REQUIRED WORK:
Each line from the one containing "Используют для этого" through the last line of the material below is to be transcribed exactly, with nothing else included.

DATA SHOWN:
*** Block opens ***
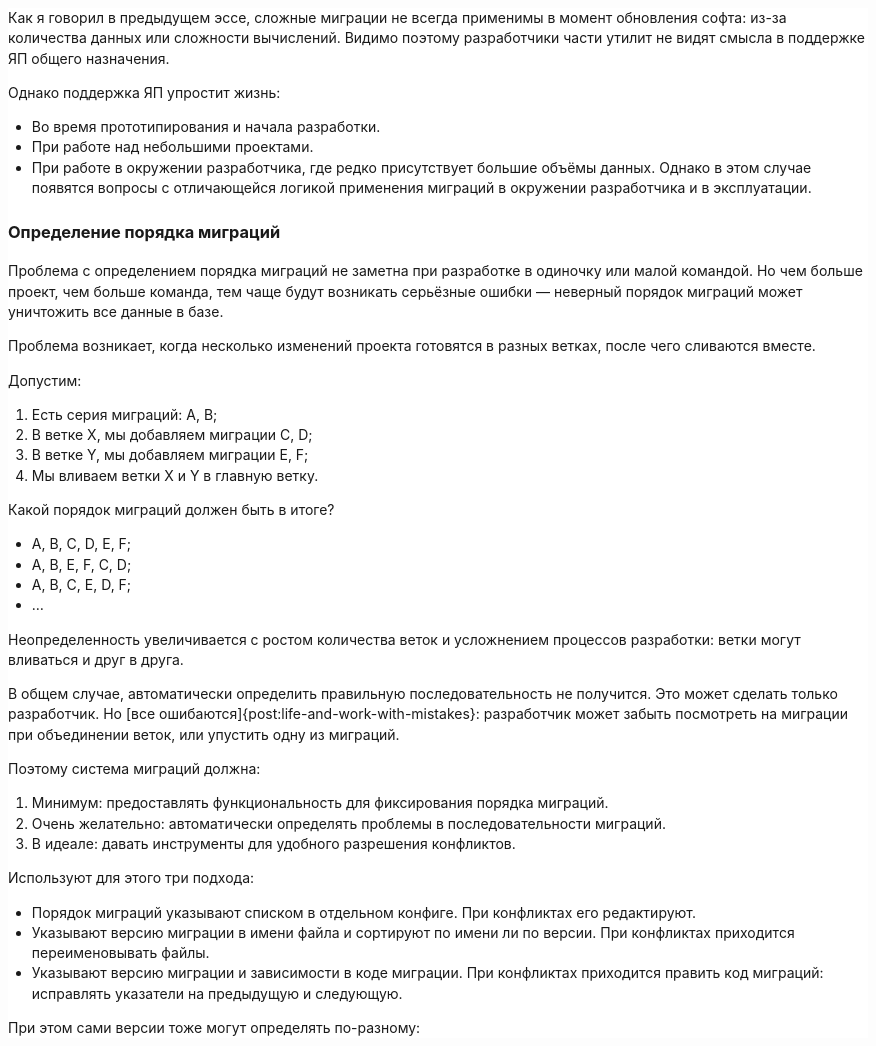 Как я говорил в предыдущем эссе, сложные миграции не всегда применимы в момент обновления софта: из-за количества данных или сложности вычислений. Видимо поэтому разработчики части утилит не видят смысла в поддержке ЯП общего назначения.

Однако поддержка ЯП упростит жизнь:

- Во время прототипирования и начала разработки.
- При работе над небольшими проектами.
- При работе в окружении разработчика, где редко присутствует большие объёмы данных. Однако в этом случае появятся вопросы с отличающейся логикой применения миграций в окружении разработчика и в эксплуатации.

### Определение порядка миграций

Проблема с определением порядка миграций не заметна при разработке в одиночку или малой командой. Но чем больше проект, чем больше команда, тем чаще будут возникать серьёзные ошибки — неверный порядок миграций может уничтожить все данные в базе.

Проблема возникает, когда несколько изменений проекта готовятся в разных ветках, после чего сливаются вместе.

Допустим:

1. Есть серия миграций: A, B;
2. В ветке X, мы добавляем миграции C, D;
3. В ветке Y, мы добавляем миграции E, F;
4. Мы вливаем ветки X и Y в главную ветку.

Какой порядок миграций должен быть в итоге?

- A, B, C, D, E, F;
- A, B, E, F, C, D;
- A, B, C, E, D, F;
- …

Неопределенность увеличивается с ростом количества веток и усложнением процессов разработки: ветки могут вливаться и друг в друга.

В общем случае, автоматически определить правильную последовательность не получится. Это может сделать только разработчик. Но [все ошибаются]{post:life-and-work-with-mistakes}: разработчик может забыть посмотреть на миграции при объединении веток, или упустить одну из миграций.

Поэтому система миграций должна:

1. Минимум: предоставлять функциональность для фиксирования порядка миграций.
2. Очень желательно: автоматически определять проблемы в последовательности миграций.
3. В идеале: давать инструменты для удобного разрешения конфликтов.

Используют для этого три подхода:

- Порядок миграций указывают списком в отдельном конфиге. При конфликтах его редактируют.
- Указывают версию миграции в имени файла и сортируют по имени ли по версии. При конфликтах приходится переименовывать файлы.
- Указывают версию миграции и зависимости в коде миграции. При конфликтах приходится править код миграций: исправлять указатели на предыдущую и следующую.

При этом сами версии тоже могут определять по-разному:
*** Block closes ***
TASK SOLUTION:
Используют для этого три подхода:

- Порядок миграций указывают списком в отдельном конфиге. При конфликтах его редактируют.
- Указывают версию миграции в имени файла и сортируют по имени ли по версии. При конфликтах приходится переименовывать файлы.
- Указывают версию миграции и зависимости в коде миграции. При конфликтах приходится править код миграций: исправлять указатели на предыдущую и следующую.

При этом сами версии тоже могут определять по-разному:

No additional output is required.